Since 2012 Moffett has largely dropped his public engagements and photography assignments to focus on documenting the forces that bind societies together and tear them apart, across species and in humans right up to the present day, integrating the perspectives of hundreds of scientists from different fields. The Human Swarm: How Societies Arise, Thrive, and Fall is due for publication in April 2019.[9]


Moffett taught himself photography using a book on photographing supermodels to document his doctorate on ants.[10] National Geographic published these novel photographs, and he went on to become a leading photographer and frequent writer for that magazine, with more than two dozen articles and hundreds of National Geographic images to his credit.[11] He has promoted the view that too much of nature photography takes a calendar image approach, rather than digging deeply into the rare but significant moments in the lives of its subjects from a journalistic (and scientific) perspective.[12] He finds photography exciting as a means to tell stories, rather than as an end in itself; and in fact throughout his career Moffett has often spent months without picking up a camera during times when when being on stage or writing have been more suited to the stories that currently intrigue him.[13]

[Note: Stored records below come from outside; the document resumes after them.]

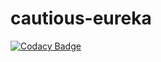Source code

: # cautious-eureka
[![Codacy Badge](https://api.codacy.com/project/badge/Grade/0edf3d5a8b024ec2bb60136ab56df546)](https://www.codacy.com/app/gges5110/cautious-eureka?utm_source=github.com&utm_medium=referral&utm_content=gges5110/cautious-eureka&utm_campaign=badger)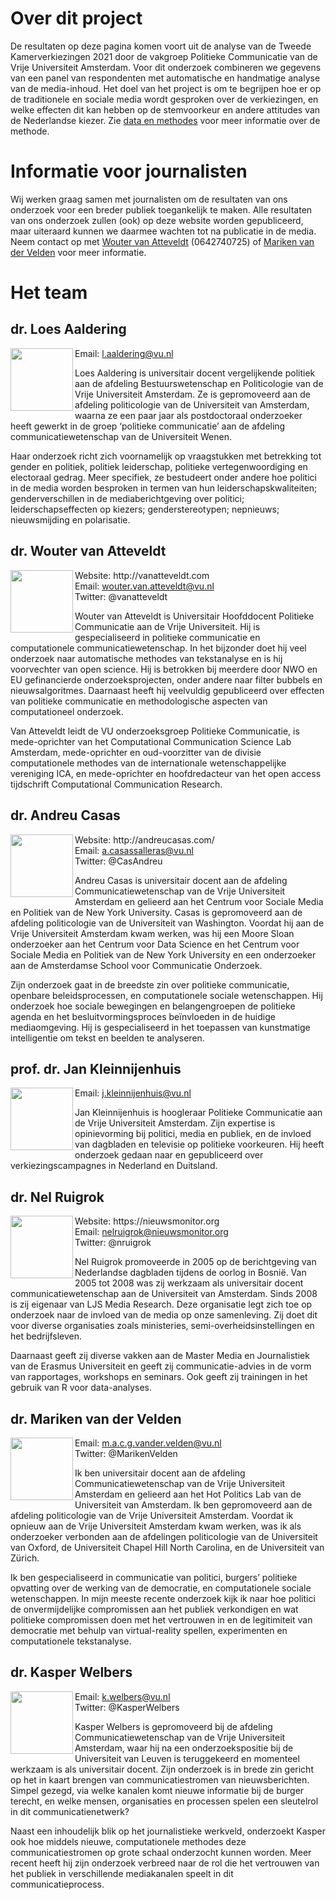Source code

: # Over dit project

De resultaten op deze pagina komen voort uit de analyse van de Tweede Kamerverkiezingen 2021 door de vakgroep Politieke Communicatie van de Vrije Universiteit Amsterdam. Voor dit onderzoek combineren we gegevens van een panel van respondenten met automatische en handmatige analyse van de media-inhoud. Het doel van het project is om te begrijpen hoe er op de traditionele en sociale media wordt gesproken over de verkiezingen, en welke effecten dit kan hebben op de stemvoorkeur en andere attitudes van de Nederlandse kiezer. Zie [data en methodes](methodes.md) voor meer informatie over de methode.

# Informatie voor journalisten

Wij werken graag samen met journalisten om de resultaten van ons onderzoek voor een breder publiek toegankelijk te maken. Alle resultaten van ons onderzoek zullen (ook) op deze website worden gepubliceerd, maar uiteraard kunnen we daarmee wachten tot na publicatie in de media. Neem contact op met [Wouter van Atteveldt](mailto:wouter.van.atteveldt@vu.nl) (0642740725) of [Mariken van der Velden](mailto:m.a.c.g.vander.velden@vu.nl) voor meer informatie. 

# Het team

## dr. Loes Aaldering
<img width="100px" align="left" src="https://research.vu.nl/files-asset/100400066/foto_loes_website.jpg?w=320&f=webp">
Email: <a href="mailto:l.aaldering@vu.nl">l.aaldering@vu.nl</a> <br/>

Loes Aaldering is universitair docent vergelijkende politiek aan de afdeling Bestuurswetenschap en Politicologie van de Vrije Universiteit Amsterdam. Ze is gepromoveerd aan de afdeling politicologie van de Universiteit van Amsterdam, waarna ze een paar jaar als postdoctoraal onderzoeker heeft gewerkt in de groep ‘politieke communicatie’ aan de afdeling communicatiewetenschap van de Universiteit Wenen. 

Haar onderzoek richt zich voornamelijk op vraagstukken met betrekking tot gender en politiek, politiek leiderschap, politieke vertegenwoordiging en electoraal gedrag. Meer specifiek, ze bestudeert onder andere hoe politici in de media worden besproken in termen van hun leiderschapskwaliteiten; genderverschillen in de mediaberichtgeving over politici; leiderschapseffecten op kiezers; genderstereotypen; nepnieuws; nieuwsmijding en polarisatie.

## dr. Wouter van Atteveldt

<img width="100px" src="http://ccs.amsterdam/wp-content/uploads/2020/10/atteveldt-e1604596450550.png" align="left"> 
Website: http://vanatteveldt.com <br/>
Email: <a href="mailto:wouter.van.atteveldt@vu.nl">wouter.van.atteveldt@vu.nl</a> <br/>
Twitter: @vanatteveldt<br/>

Wouter van Atteveldt is Universitair Hoofddocent Politieke Communicatie aan de Vrije Universiteit. Hij is gespecialiseerd in politieke communicatie en computationele communicatiewetenschap. In het bijzonder doet hij veel onderzoek naar automatische methodes van tekstanalyse en is hij voorvechter van open science. Hij is betrokken bij meerdere door NWO en EU gefinancierde onderzoeksprojecten, onder andere naar filter bubbels en nieuwsalgoritmes. Daarnaast heeft hij veelvuldig gepubliceerd over effecten van politieke communicatie en methodologische aspecten van computationeel onderzoek. 

Van Atteveldt leidt de VU onderzoeksgroep Politieke Communicatie, is mede-oprichter van het Computational Communication Science Lab Amsterdam, mede-oprichter en oud-voorzitter van de divisie computationele methodes van de internationale wetenschappelijke vereniging ICA, en mede-oprichter en hoofdredacteur van het open access tijdschrift Computational Communication Research.

## dr. Andreu Casas

<img width="100px" align="left" src="https://i.imgur.com/2ebdhcz.png">
Website: http://andreucasas.com/ <br/>
Email: <a href="mailto:a.casassalleras@vu.nl">a.casassalleras@vu.nl</a><br/>
Twitter: @CasAndreu

Andreu Casas is universitair docent aan de afdeling Communicatiewetenschap van de Vrije Universiteit Amsterdam en gelieerd aan het Centrum voor Sociale Media en Politiek van de New York University. Casas is  gepromoveerd aan de afdeling politicologie van de Universiteit van Washington. Voordat hij aan de Vrije Universiteit Amsterdam kwam werken, was hij een Moore Sloan onderzoeker aan het Centrum voor Data Science en het Centrum voor Sociale Media en Politiek van de New York University en een onderzoeker aan de Amsterdamse School voor Communicatie Onderzoek.

Zijn onderzoek gaat in de breedste zin over politieke communicatie, openbare beleidsprocessen, en computationele sociale wetenschappen. Hij onderzoek hoe sociale bewegingen en belangengroepen de politieke agenda en het besluitvormingsproces beïnvloeden in de huidige mediaomgeving. Hij is gespecialiseerd in het toepassen van kunstmatige intelligentie om tekst en beelden te analyseren.

## prof. dr. Jan Kleinnijenhuis

<img width="100px" align="left" src="https://i1.rgstatic.net/ii/profile.image/272606414766098-1442005842560_Q512/Jan_Kleinnijenhuis.jpg">
Email: <a href="mailto:j.kleinnijenhuis@vu.nl">j.kleinnijenhuis@vu.nl</a>

Jan Kleinnijenhuis is hoogleraar Politieke Communicatie aan de Vrije Universiteit Amsterdam. Zijn expertise is opinievorming bij politici, media en publiek, en de  invloed van dagbladen en televisie op politieke voorkeuren. Hij heeft onderzoek gedaan naar en gepubliceerd over verkiezingscampagnes in Nederland en Duitsland.

## dr. Nel Ruigrok

<img width="100px" align="left" src="https://i.imgur.com/I62j3vM.png">
Website: https://nieuwsmonitor.org <br/>
Email: <a href="mailto:nelruigrok@nieuwsmonitor.org">nelruigrok@nieuwsmonitor.org</a><br/>
Twitter: @nruigrok<br/>

Nel Ruigrok promoveerde in 2005 op de berichtgeving van Nederlandse dagbladen tijdens de oorlog in Bosnië. Van 2005 tot 2008 was zij werkzaam als universitair docent communicatiewetenschap aan de Universiteit van Amsterdam. Sinds 2008 is zij eigenaar van LJS Media Research. Deze organisatie legt zich toe op onderzoek naar de invloed van de media op onze samenleving. Zij doet dit voor diverse organisaties zoals ministeries, semi-overheidsinstellingen en het bedrijfsleven. 

Daarnaast geeft zij diverse vakken aan de Master Media en Journalistiek van de Erasmus Universiteit en geeft zij communicatie-advies in de vorm van rapportages, workshops en seminars. Ook geeft zij trainingen in het gebruik van R voor data-analyses.

## dr. Mariken van der Velden

<img width="100px" align="left" src="https://research.vu.nl/files-asset/73996237/Foto_Mariken_website.JPG?w=320&f=webp">
Email: <a href="mailto:m.a.c.g.vander.velden@vu.nl">m.a.c.g.vander.velden@vu.nl</a><br/>
Twitter: @MarikenVelden<br/>

Ik ben universitair docent aan de afdeling Communicatiewetenschap van de Vrije Universiteit Amsterdam en gelieerd aan het Hot Politics Lab van de Universiteit van Amsterdam. Ik ben gepromoveerd aan de afdeling politicologie van de Vrije Universiteit Amsterdam. Voordat ik opnieuw aan de Vrije Universiteit Amsterdam kwam werken, was ik als onderzoeker verbonden aan de afdelingen politicologie van de Universiteit van Oxford, de Universiteit Chapel Hill North Carolina, en de Universiteit van Zürich.

Ik ben gespecialiseerd in communicatie van politici, burgers’ politieke opvatting over de werking van de democratie, en computationele sociale wetenschappen. In mijn meeste recente onderzoek kijk ik naar hoe politici de onvermijdelijke compromissen aan het publiek verkondigen en wat politieke compromissen doen met het vertrouwen in en de legitimiteit van democratie met behulp van virtual-reality spellen, experimenten en computationele tekstanalyse.

## dr. Kasper Welbers

<img width="100px" align="left" src="https://i.imgur.com/9ojv9VP.png">
Email: <a href="k.welbers@vu.nl">k.welbers@vu.nl</a> <br/>
Twitter: @KasperWelbers <br/>

Kasper Welbers is gepromoveerd bij de afdeling Communicatiewetenschap van de Vrije Universiteit Amsterdam, waar hij na een onderzoekspositie bij de Universiteit van Leuven is teruggekeerd en momenteel werkzaam is als universitair docent. Zijn onderzoek is in brede zin gericht op het in kaart brengen van communicatiestromen van nieuwsberichten. Simpel gezegd, via welke kanalen komt nieuwe informatie bij de burger terecht, en welke mensen, organisaties en processen spelen een sleutelrol in dit communicatienetwerk?

Naast een inhoudelijk blik op het journalistieke werkveld, onderzoekt Kasper ook hoe middels nieuwe, computationele methodes deze communicatiestromen op grote schaal onderzocht kunnen worden. Meer recent heeft hij zijn onderzoek verbreed naar de rol die het vertrouwen van het publiek in verschillende mediakanalen speelt in dit communicatieprocess.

Moffett has explored every Latin American country, every tropical Asian country, and many parts of Africa.[14] He has discovered and described new species of ants on these journeys,[15] and has had new species of beetle, frog, and ant named after him.[16][17] (Amy Tan includes Moffett as a character in her book Saving Fish From Drowning[18] and has his character collect a Chinese species of aphrodisiac plant that in her book is named after him as well.)

Several of Moffett’s expeditions have been noteworthy. During multiple visits to Venezuela, Moffett has explored remote parts of the mountainous tepui regions with the explorer Charles Brewer-Carias on trips in which they found new frogs, insects, and plants.[19] He also has worked on the supertall coniferous forests of the Pacific Northwest, for which he co-led (with Steve Sillett) the first ascent and study of the world’s tallest known tree at the time, a specimen named the National Geographic redwood that they found to be 365 feet 6 inches in height.[20][21] In 1999 he joined a group of University of California scientists to survey animals in Iran.[22]

During an expedition into a remote area of northern Myanmar on September 11, 2001, Moffett was standing beside cobra expert Joseph Bruno Slowinski when Slowinski was fatally bitten by a deadly relative of the cobra called a krait.[23]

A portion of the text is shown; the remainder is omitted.